The bicyclic 4‐nitroimidazoles PA‐824 and OPC‐67683 represent a promising novel class of therapeutics for tuberculosis and are currently in phase II clinical development. Both compounds are pro‐drugs ...that are reductively activated by a deazaflavin (F420) dependent nitroreductase (Ddn). Herein we describe the biochemical properties of Ddn including the optimal enzymatic turnover conditions and substrate specificity. The preference of the enzyme for the (S) isomer of PA‐824 over the (R) isomer is directed by the presence of a long hydrophobic tail. Nitroimidazo‐oxazoles bearing only short alkyl substituents at the C‐7 position of the oxazole were reduced by Ddn without any stereochemical preference. However, with bulkier substitutions on the tail of the oxazole, Ddn displayed stereospecificity. Ddn mediated metabolism of PA‐824 results in the release of reactive nitrogen species. We have employed a direct chemiluminescence based nitric oxide (NO) detection assay to measure the kinetics of NO production by Ddn. Binding affinity of PA‐824 to Ddn was monitored through intrinsic fluorescence quenching of the protein facilitating a turnover‐independent assessment of affinity. Our results indicate that (R)‐PA‐824, despite not being turned over by Ddn, binds to the enzyme with the same affinity as the active (S) isomer. This result, in combination with docking studies in the active site, suggests that the (R) isomer probably has a different binding mode than the (S) with the C‐3 of the imidazole ring orienting in a non‐productive position with respect to the incoming hydride from F420. The results presented provide insight into the biochemical mechanism of reduction and elucidate structural features important for understanding substrate binding.
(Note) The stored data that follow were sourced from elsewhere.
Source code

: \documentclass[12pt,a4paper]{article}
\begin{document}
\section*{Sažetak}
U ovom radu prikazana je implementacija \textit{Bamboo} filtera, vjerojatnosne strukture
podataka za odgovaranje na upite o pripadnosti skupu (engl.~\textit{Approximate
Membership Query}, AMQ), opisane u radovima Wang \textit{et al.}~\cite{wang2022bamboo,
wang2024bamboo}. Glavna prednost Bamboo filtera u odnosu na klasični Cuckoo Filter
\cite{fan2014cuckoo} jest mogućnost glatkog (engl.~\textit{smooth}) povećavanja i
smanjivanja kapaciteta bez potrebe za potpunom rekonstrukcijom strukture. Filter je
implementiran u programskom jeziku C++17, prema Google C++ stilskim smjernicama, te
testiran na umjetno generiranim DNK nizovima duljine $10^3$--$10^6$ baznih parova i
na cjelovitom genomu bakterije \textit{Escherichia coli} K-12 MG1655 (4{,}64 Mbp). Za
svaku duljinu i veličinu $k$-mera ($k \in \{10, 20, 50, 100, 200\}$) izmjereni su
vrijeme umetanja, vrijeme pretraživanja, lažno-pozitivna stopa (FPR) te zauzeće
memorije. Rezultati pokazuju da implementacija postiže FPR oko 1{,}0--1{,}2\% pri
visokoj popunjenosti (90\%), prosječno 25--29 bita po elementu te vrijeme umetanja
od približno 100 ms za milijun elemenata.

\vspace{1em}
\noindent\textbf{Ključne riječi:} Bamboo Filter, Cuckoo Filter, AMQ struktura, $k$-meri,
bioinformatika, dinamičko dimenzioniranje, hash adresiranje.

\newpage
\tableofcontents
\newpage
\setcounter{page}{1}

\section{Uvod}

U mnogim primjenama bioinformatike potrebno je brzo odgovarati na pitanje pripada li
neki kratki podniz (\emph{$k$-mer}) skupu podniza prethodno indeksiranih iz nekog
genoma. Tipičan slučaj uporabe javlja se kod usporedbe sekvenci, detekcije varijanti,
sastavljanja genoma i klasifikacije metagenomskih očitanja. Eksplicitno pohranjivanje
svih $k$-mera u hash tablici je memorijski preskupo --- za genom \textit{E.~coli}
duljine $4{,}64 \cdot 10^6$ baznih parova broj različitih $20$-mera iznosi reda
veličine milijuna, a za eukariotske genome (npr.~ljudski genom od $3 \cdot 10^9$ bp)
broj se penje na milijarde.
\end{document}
PA‐824, a bicyclic‐nitroimidazole in clinical development against tuberculosis, is bioreductively activated by a deazaflavin (F420) dependent nitroreductase (Ddn). Substrate and stereospecificity of Ddn is directed by the presence of a long hydrophobic tail. (R)‐PA‐824 binds Ddn with the same affinity as the active (S)‐PA‐824, despite not being turned over. Docking studies suggest that (R)‐PA‐824 likely binds non‐productively to the enzyme.